Dito isto, fazemos notar que o Decreto 42/2020 estabelece que, "Sendo a COVID-19 um problema de Saúde Pública que todos afeta, todos devem lutar contra ele e todas as estruturas e camadas da Sociedade devem unir-se aos esforços do Governo e do Ministério da Saúde, com os mesmos contribuindo o mais possível e fiscalizando o cumprimento das medidas adotadas". Com base nesta disposição legal - que, de acordo com o nosso melhor entendimento, ainda se considera em vigor -, consideramos que as autoridades locais têm margem para exigir, com algum grau de razoabilidade, que a sua empresa prepare um plano de contingência específico para a COVID-19 que assegure o cumprimento das medidas postas em prática no País durante o surto ou que não esteja em contradição com o acima referido (por exemplo que i) não mais de 10 (dez) trabalhadores trabalhem no mesmo local; ii) todo o pessoal da empresa utilize máscaras e luvas; iii) qualquer trabalhador que tenha entrado no país após 1 de março de 2020 contacte as autoridades sanitárias e cumpra as suas ordens; iv) os trabalhadores não viajem por razões de trabalho, a menos que haja razões de força maior comprovadas; v) sejam aplicadas na cantina da sua empresa regras estritas de distanciamento social, saúde e higiene; vi) sejam colocados equipamentos automáticos de desinfeção e medição da temperatura nos locais de acesso aos edifícios; e vii) o CTN seja avisado de qualquer indício de COVID-19). Além disso, a aplicação destas medidas será sempre considerada como o cumprimento de deveres gerais de cuidado, o que, por sua vez, lhe confere proteção adicional e poderá afastar, entre outros, responsabilidade civil.

 

Tenho de adotar especiais cuidados com trabalhadoras grávidas, trabalhadores com capacidade de trabalho reduzida, dificuldades respiratórias ou menores de idade?

Tanto quanto é do nosso conhecimento, não foi aprovada especificamente qualquer disposição legal/medida relacionada com a COVID-19 na Guiné Equatorial que obrigue as empresas a adotar estas medidas. Por conseguinte, as regras gerais estabelecidas (entre outras) na legislação laboral em vigor no país (incluindo as relativas ao trabalho de menores) são plenamente aplicáveis e quaisquer medidas que venham a ser adotadas devem ser consistentes com as mesmas.
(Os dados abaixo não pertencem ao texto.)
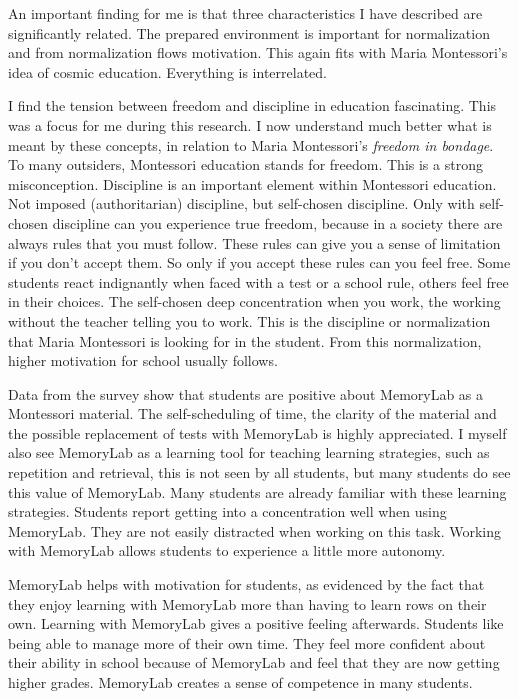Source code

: \documentclass[12pt, a4paper]{article}
\begin{document}
{{An important finding for me is that three characteristics I have described are significantly related. The prepared environment is important for normalization and from normalization flows motivation. This again fits with Maria Montessori's idea of cosmic education. Everything is interrelated.

I find the tension between freedom and discipline in education fascinating. This was a focus for me during this research. I now understand much better what is meant by these concepts, in relation to Maria Montessori's \emph{freedom in bondage}. To many outsiders, Montessori education stands for freedom. This is a strong misconception. Discipline is an important element within Montessori education. Not imposed (authoritarian) discipline, but self-chosen discipline. Only with self-chosen discipline can you experience true freedom, because in a society there are always rules that you must follow. These rules can give you a sense of limitation if you don't accept them. So only if you accept these rules can you feel free. Some students react indignantly when faced with a test or a school rule, others feel free in their choices. The self-chosen deep concentration when you work, the working without the teacher telling you to work. This is the discipline or normalization that Maria Montessori is looking for in the student. From this normalization, higher motivation for school usually follows.  

Data from the survey show that students are positive about MemoryLab as a Montessori material. The self-scheduling of time, the clarity of the material and the possible replacement of tests with MemoryLab is highly appreciated. I myself also see MemoryLab as a learning tool for teaching learning strategies, such as repetition and retrieval, this is not seen by all students, but many students do see this value of MemoryLab. Many students are already familiar with these learning strategies. Students report getting into a concentration well when using MemoryLab. They are not easily distracted when working on this task. Working with MemoryLab allows students to experience a little more autonomy.

MemoryLab helps with motivation for students, as evidenced by the fact that they enjoy learning with MemoryLab more than having to learn rows on their own. Learning with MemoryLab gives a positive feeling afterwards. Students like being able to manage more of their own time. They feel more confident about their ability in school because of MemoryLab and feel that they are now getting higher grades. MemoryLab creates a sense of competence in many students.

}}
\end{document}
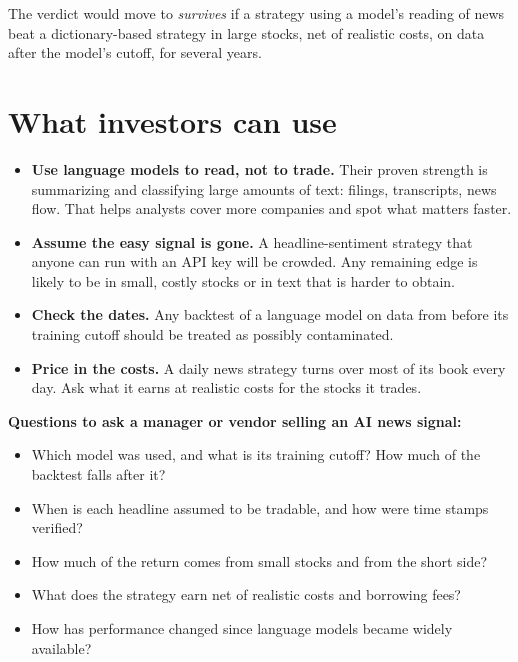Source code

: The verdict would move to \emph{survives} if a strategy using a model's reading of news beat a dictionary-based strategy in large stocks, net of realistic costs, on data after the model's cutoff, for several years.

\section{What investors can use}
\label{sec:23-investors}

\begin{itemize}
  \item \textbf{Use language models to read, not to trade.} Their proven strength is summarizing and classifying large amounts of text: filings, transcripts, news flow. That helps analysts cover more companies and spot what matters faster.
  \item \textbf{Assume the easy signal is gone.} A headline-sentiment strategy that anyone can run with an API key will be crowded. Any remaining edge is likely to be in small, costly stocks or in text that is harder to obtain.
  \item \textbf{Check the dates.} Any backtest of a language model on data from before its training cutoff should be treated as possibly contaminated.
  \item \textbf{Price in the costs.} A daily news strategy turns over most of its book every day. Ask what it earns at realistic costs for the stocks it trades.
\end{itemize}

\textbf{Questions to ask a manager or vendor selling an AI news signal:}

\begin{itemize}
  \item Which model was used, and what is its training cutoff? How much of the backtest falls after it?
  \item When is each headline assumed to be tradable, and how were time stamps verified?
  \item How much of the return comes from small stocks and from the short side?
  \item What does the strategy earn net of realistic costs and borrowing fees?
  \item How has performance changed since language models became widely available?
\end{itemize}


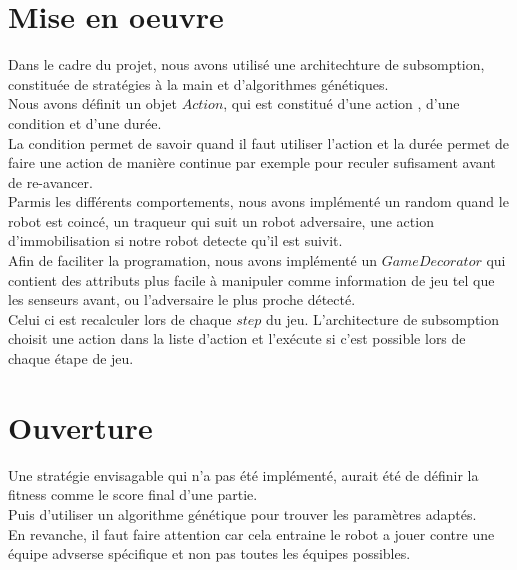 \documentclass[11pt]{article}
\begin{document}
\section{Mise en oeuvre}
Dans le cadre du projet, nous avons utilisé une architechture de subsomption, constituée de stratégies à la main et d'algorithmes génétiques. \\
Nous avons définit un objet $Action$, qui est constitué d'une action , d'une condition et d'une durée. \\
La condition permet de savoir quand il faut utiliser l'action et la durée permet de faire une action de manière continue par exemple pour reculer sufisament avant de re-avancer. \\
Parmis les différents comportements, nous avons implémenté un random quand le robot est coincé, un traqueur qui suit un robot adversaire, une action d'immobilisation si notre robot detecte qu'il est suivit. \\
Afin de faciliter la programation, nous avons implémenté un $GameDecorator$ qui contient des attributs plus facile à manipuler comme information de jeu tel que les senseurs avant, ou l'adversaire le plus proche détecté. \\
Celui ci est recalculer lors de chaque $step$ du jeu.
L'architecture de subsomption choisit une action dans la liste d'action et l'exécute si c'est possible lors de chaque étape de jeu.

\section{Ouverture}
Une stratégie envisagable qui n'a pas été implémenté, aurait été de définir la fitness comme le score final d'une partie. \\
Puis d'utiliser un algorithme génétique pour trouver les paramètres adaptés. \\
En revanche, il faut faire attention car cela entraine le robot a jouer contre une équipe advserse spécifique et non pas toutes les équipes possibles.
\end{document}

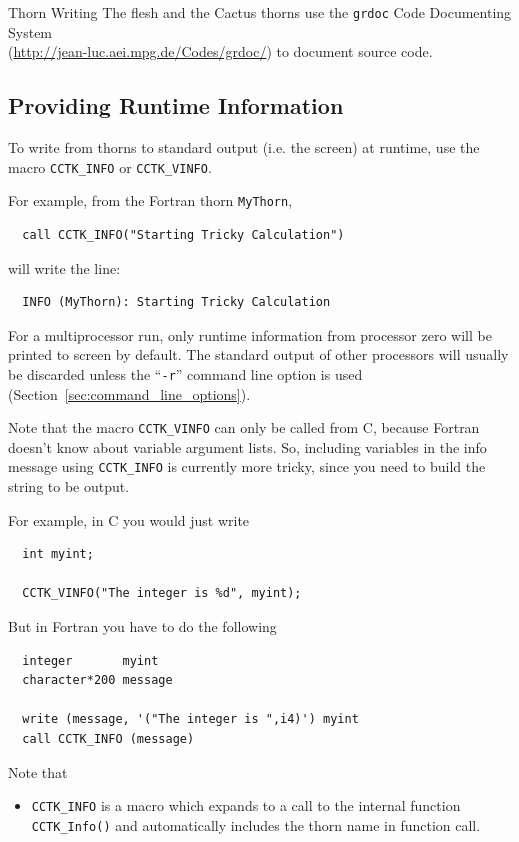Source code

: \begin{cactuspart}{Thorn Writing}
The flesh and the Cactus thorns use the \texttt{grdoc} Code Documenting
System\\(\url{http://jean-luc.aei.mpg.de/Codes/grdoc/}) to document
source code.


\subsection{Providing Runtime Information}
\label{sec:prrutiin}

To write from thorns to standard output (i.e. the screen)
at runtime, use the macro \texttt{CCTK\_INFO} or \texttt{CCTK\_VINFO}.

For example, from the Fortran thorn \texttt{MyThorn},
\begin{verbatim}
  call CCTK_INFO("Starting Tricky Calculation")
\end{verbatim}
%
will write the line:
\begin{verbatim}
  INFO (MyThorn): Starting Tricky Calculation
\end{verbatim}

For a multiprocessor run, only runtime information from processor zero
will be printed to screen by default. The standard output of other processors
will usually be discarded unless the ``\texttt{-r}'' command line option is used
(Section~\ref{sec:command_line_options}).

Note that the macro \texttt{CCTK\_VINFO} can only be called from C, because
Fortran doesn't know about variable argument lists. So, including variables in
the info message using \texttt{CCTK\_INFO} is currently more tricky, since you
need to build the string to be output.

For example, in C you would just write
\begin{verbatim}
  int myint;

  CCTK_VINFO("The integer is %d", myint);
\end{verbatim}

But in Fortran you have to do the following
\begin{verbatim}
  integer       myint
  character*200 message

  write (message, '("The integer is ",i4)') myint
  call CCTK_INFO (message)
\end{verbatim}

Note that
\begin{itemize}
\item{} \texttt{CCTK\_INFO} is a macro which expands to a call to
        the internal function \texttt{CCTK\_Info()} and automatically includes
        the thorn name in function call.


\end{itemize}
\end{cactuspart}
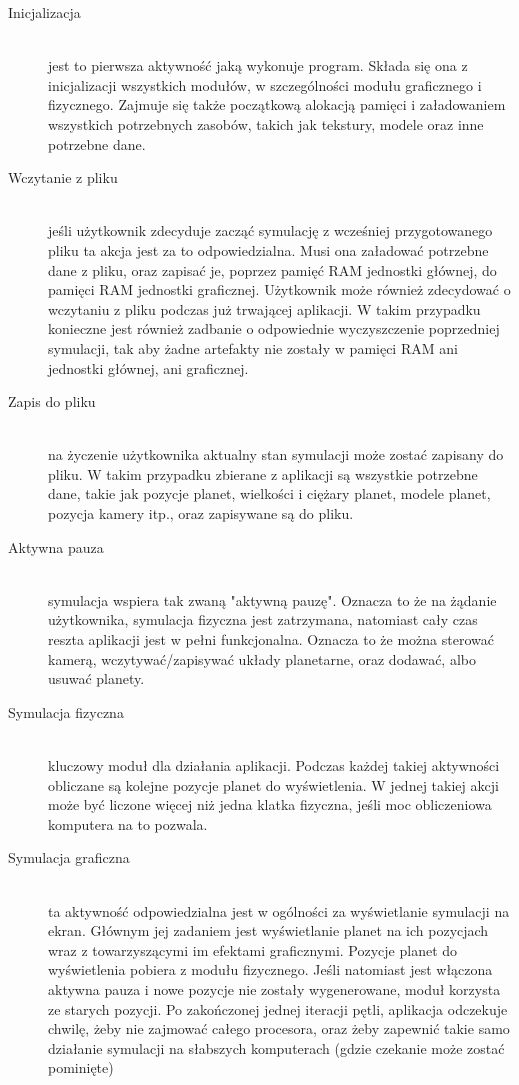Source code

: \begin{description}
	\item[Inicjalizacja] \hfill \\
	jest to pierwsza aktywność jaką wykonuje program. Składa się ona z inicjalizacji wszystkich modułów, w szczególności modułu graficznego i fizycznego. Zajmuje się także początkową alokacją pamięci i załadowaniem wszystkich potrzebnych zasobów, takich jak tekstury, modele oraz inne potrzebne dane.
	\item[Wczytanie z pliku] \hfill \\
	jeśli użytkownik zdecyduje zacząć symulację z wcześniej przygotowanego pliku ta akcja jest za to odpowiedzialna. Musi ona załadować potrzebne dane z pliku, oraz zapisać je, poprzez pamięć RAM jednostki głównej, do pamięci RAM jednostki graficznej. Użytkownik może również zdecydować o wczytaniu z pliku podczas już trwającej aplikacji. W takim przypadku konieczne jest również zadbanie o odpowiednie wyczyszczenie poprzedniej symulacji, tak aby żadne artefakty nie zostały w pamięci RAM ani jednostki głównej, ani graficznej.
	\item[Zapis do pliku] \hfill \\
	na życzenie użytkownika aktualny stan symulacji może zostać zapisany do pliku. W takim przypadku zbierane z aplikacji są wszystkie potrzebne dane, takie jak pozycje planet, wielkości i ciężary planet, modele planet, pozycja kamery itp., oraz zapisywane są do pliku.
	\item[Aktywna pauza] \hfill \\
	symulacja wspiera tak zwaną "aktywną pauzę". Oznacza to że na żądanie użytkownika, symulacja fizyczna jest zatrzymana, natomiast cały czas reszta aplikacji jest w pełni funkcjonalna. Oznacza to że można sterować kamerą, wczytywać/zapisywać układy planetarne, oraz dodawać, albo usuwać planety.
	\item[Symulacja fizyczna] \hfill \\
	kluczowy moduł dla działania aplikacji. Podczas każdej takiej aktywności obliczane są kolejne pozycje planet do wyświetlenia. W jednej takiej akcji może być liczone więcej niż jedna klatka fizyczna, jeśli moc obliczeniowa komputera na to pozwala.
	\item[Symulacja graficzna] \hfill \\
	ta aktywność odpowiedzialna jest w ogólności za wyświetlanie symulacji na ekran. Głównym jej zadaniem jest wyświetlanie planet na ich pozycjach wraz z towarzyszącymi im efektami graficznymi. Pozycje planet do wyświetlenia pobiera z modułu fizycznego. Jeśli natomiast jest włączona aktywna pauza i nowe pozycje nie zostały wygenerowane, moduł korzysta ze starych pozycji. Po zakończonej jednej iteracji pętli, aplikacja odczekuje chwilę, żeby nie zajmować całego procesora, oraz żeby zapewnić takie samo działanie symulacji na słabszych komputerach (gdzie czekanie może zostać pominięte)
\end{description}


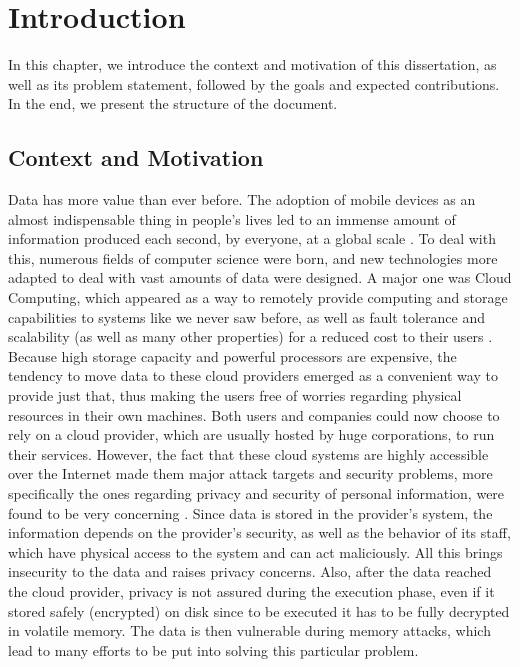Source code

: \newcommand{\novathesis}{\emph{novathesis}}
\newcommand{\novathesisclass}{\texttt{novathesis.cls}}


\chapter{Introduction}
\label{cha:introduction}

In this chapter, we introduce the context and motivation of this dissertation, as well as its problem statement, followed by the goals and expected contributions. In the end, we present the structure of the document.




\section{Context and Motivation}
Data has more value than ever before. 
The adoption of mobile devices as an almost indispensable thing in people's lives led to an immense amount of information produced each second, by everyone, at a global scale \cite{dataAnalysis1}\cite{dataAnalysis2}.
To deal with this, numerous fields of computer science were born, and new technologies more adapted to deal with vast amounts of data were designed. 
A major one was Cloud Computing, which appeared as a way to remotely provide computing and storage capabilities to systems like we never saw before, as well as fault tolerance and scalability (as well as many other properties) for a reduced cost to their users \cite{cloudOrigins}. 
Because high storage capacity and powerful processors are expensive, the tendency to move data to these cloud providers emerged as a convenient way to provide just that, thus making the users free of worries regarding physical resources in their own machines. Both users and companies could now choose to rely on a cloud provider, which are usually hosted by huge corporations, to run their services.
However, the fact that these cloud systems are highly accessible over the Internet made them major attack targets \cite{cloudAttacksReport} and security problems, more specifically the ones regarding privacy and security of personal information, were found to be very concerning \cite{playstationAttack}. 
Since data is stored in the provider's system, the information depends on the provider's security, as well as the behavior of its staff, which have physical access to the system and can act maliciously. All this brings insecurity to the data and raises privacy concerns.
Also, after the data reached the cloud provider, privacy is not assured during the execution phase, even if it stored safely (encrypted) on disk since to be executed it has to be fully decrypted in volatile memory. The data is then vulnerable during memory attacks, which lead to many efforts to be put into solving this particular problem.  

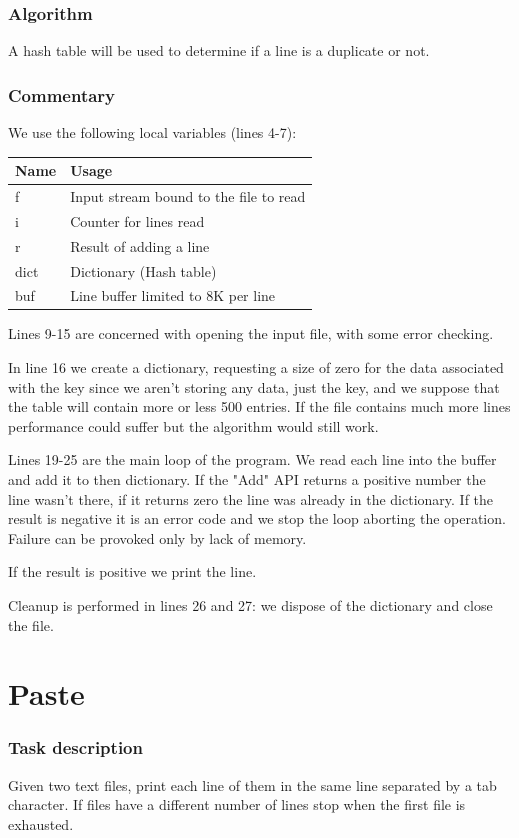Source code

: \documentclass[12pt,a4paper,openany]{memoir} %
\begin{document}
{{\subsubsection{Algorithm}
A hash table will be used to determine if a line is a duplicate
or not.

\subsubsection{Commentary}
We use the following local variables (lines 4-7):
\par\noindent

\begin{tabular}{l|l}
Name   & Usage\\ \hline
f      & Input stream bound to the file to read\\
i      & Counter for lines read\\
r      & Result of adding a line\\
dict   & Dictionary (Hash table)\\
buf    & Line buffer limited to 8K per line\\
\end{tabular}
\par\noindent
Lines 9-15 are concerned with opening the input file, with some error
checking.

In line 16 we create a dictionary, requesting a size of zero for the
data associated with the key since we aren't storing any data, just the
key, and we suppose that the table will contain more or less 500
entries. If the file contains much more lines performance could
suffer but the algorithm would still work.

Lines 19-25 are the main loop of the program. We read each line into
the buffer and add it to then dictionary. If the "Add" API returns
a positive number the line wasn't there, if it returns zero the
line was already in the dictionary. If the result is negative it
is an error code and we stop the loop aborting the operation. Failure
can be provoked only by lack of memory.

If the result is positive we print the line.

Cleanup is performed in lines 26 and 27: we dispose of the dictionary
and close the file.

\section{Paste}
\subsubsection{Task description}
Given two text files, print each line of them in the same line separated by a tab character. If files have a different number of lines
stop when the first file is exhausted.

}}
\end{document}
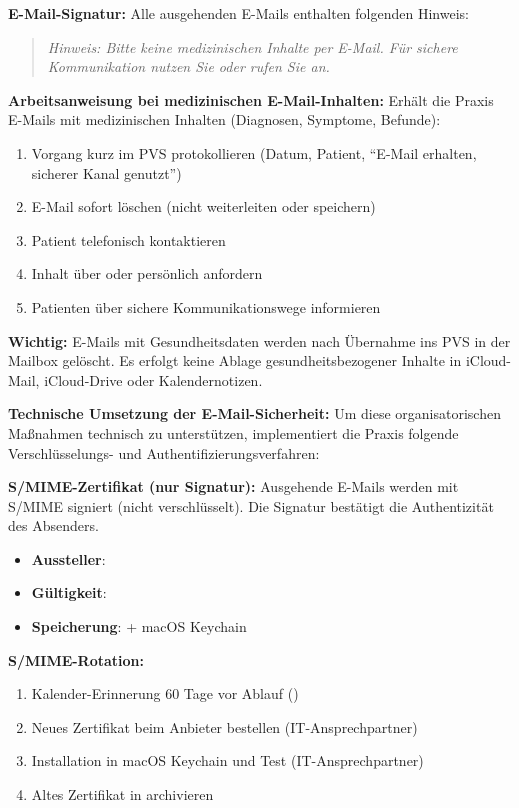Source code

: \textbf{E-Mail-Signatur:} Alle ausgehenden E-Mails enthalten folgenden Hinweis:
\begin{quote}
\textit{Hinweis: Bitte keine medizinischen Inhalte per E-Mail.
Für sichere Kommunikation nutzen Sie \PatKomTool{} oder rufen Sie an.}
\end{quote}

\textbf{Arbeitsanweisung bei medizinischen E-Mail-Inhalten:} Erhält die Praxis
E-Mails mit medizinischen Inhalten (Diagnosen, Symptome, Befunde):
\begin{enumerate}
  \item Vorgang kurz im PVS protokollieren (Datum, Patient, \enquote{E-Mail erhalten, sicherer Kanal genutzt})
  \item E-Mail sofort löschen (nicht weiterleiten oder speichern)
  \item Patient telefonisch kontaktieren
  \item Inhalt über \PatKomTool{} oder persönlich anfordern
  \item Patienten über sichere Kommunikationswege informieren
\end{enumerate}

\textbf{Wichtig:} E-Mails mit Gesundheitsdaten werden nach Übernahme ins PVS in der
Mailbox gelöscht. Es erfolgt keine Ablage gesundheitsbezogener Inhalte in
iCloud-Mail, iCloud-Drive oder Kalendernotizen.

\textbf{Technische Umsetzung der E-Mail-Sicherheit:} Um diese organisatorischen
Maßnahmen technisch zu unterstützen, implementiert die Praxis folgende
Verschlüsselungs- und Authentifizierungsverfahren:

\textbf{S/MIME-Zertifikat (nur Signatur):} Ausgehende E-Mails werden mit S/MIME
signiert (nicht verschlüsselt). Die Signatur bestätigt die Authentizität des Absenders.
\begin{itemize}
  \item \textbf{Aussteller}: \SMIMEIssuer{}
  \item \textbf{Gültigkeit}: \SMIMEValidity{}
  \item \textbf{Speicherung}: \PasswortManager{} + macOS Keychain
\end{itemize}

\textbf{S/MIME-Rotation:}
\begin{enumerate}
  \item Kalender-Erinnerung 60 Tage vor Ablauf (\PraxisInhaberBezeichnung{})
  \item Neues Zertifikat beim Anbieter bestellen (IT-Ansprechpartner)
  \item Installation in macOS Keychain und Test (IT-Ansprechpartner)
  \item Altes Zertifikat in \PasswortManager{} archivieren
\end{enumerate}

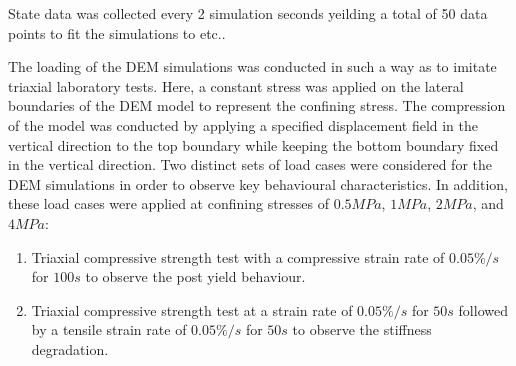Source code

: State data was collected every 2 simulation seconds yeilding a total of 50 data points to fit the simulations to etc.. 

The loading of the DEM simulations was conducted in such a way as to imitate triaxial laboratory tests. Here, a constant stress was applied on the lateral boundaries of the DEM model to represent the confining stress. The compression of the model was conducted by applying a specified displacement field in the vertical direction to the top boundary while keeping the bottom boundary fixed in the vertical direction. Two distinct sets of load cases were considered for the DEM simulations in order to observe key behavioural characteristics. In addition, these load cases were applied at confining stresses of $0.5MPa$, $1MPa$, $2MPa$, and $4MPa$:

\begin{enumerate}
\item Triaxial compressive strength test with a compressive strain rate of $0.05\%/s$ for $100s$ to observe the post yield behaviour.
\item Triaxial compressive strength test at a strain rate of $0.05\%/s$ for $50s$ followed by a tensile strain rate of $0.05\%/s$ for $50s$ to observe the stiffness degradation.
\end{enumerate}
Dito isto, fazemos notar que o Decreto 42/2020 estabelece que, "Sendo a COVID-19 um problema de Saúde Pública que todos afeta, todos devem lutar contra ele e todas as estruturas e camadas da Sociedade devem unir-se aos esforços do Governo e do Ministério da Saúde, com os mesmos contribuindo o mais possível e fiscalizando o cumprimento das medidas adotadas". Com base nesta disposição legal - que, de acordo com o nosso melhor entendimento, ainda se considera em vigor -, consideramos que as autoridades locais têm margem para exigir, com algum grau de razoabilidade, que a sua empresa tome especial cuidado com aqueles que as autoridades da Guiné Equatorial e da OMS consideram mais vulneráveis (como por exemplo, trabalhadoras grávidas, trabalhadores com dificuldades respiratórias, trabalhadores mais velhos, etc.). Além disso, a aplicação destas medidas será sempre considerada como o cumprimento de deveres gerais de cuidado, o que, por sua vez, lhe confere proteção adicional e poderá afastar, entre outros, responsabilidade civil.

 

Posso colocar um trabalhador em teletrabalho ou necessito do seu consentimento?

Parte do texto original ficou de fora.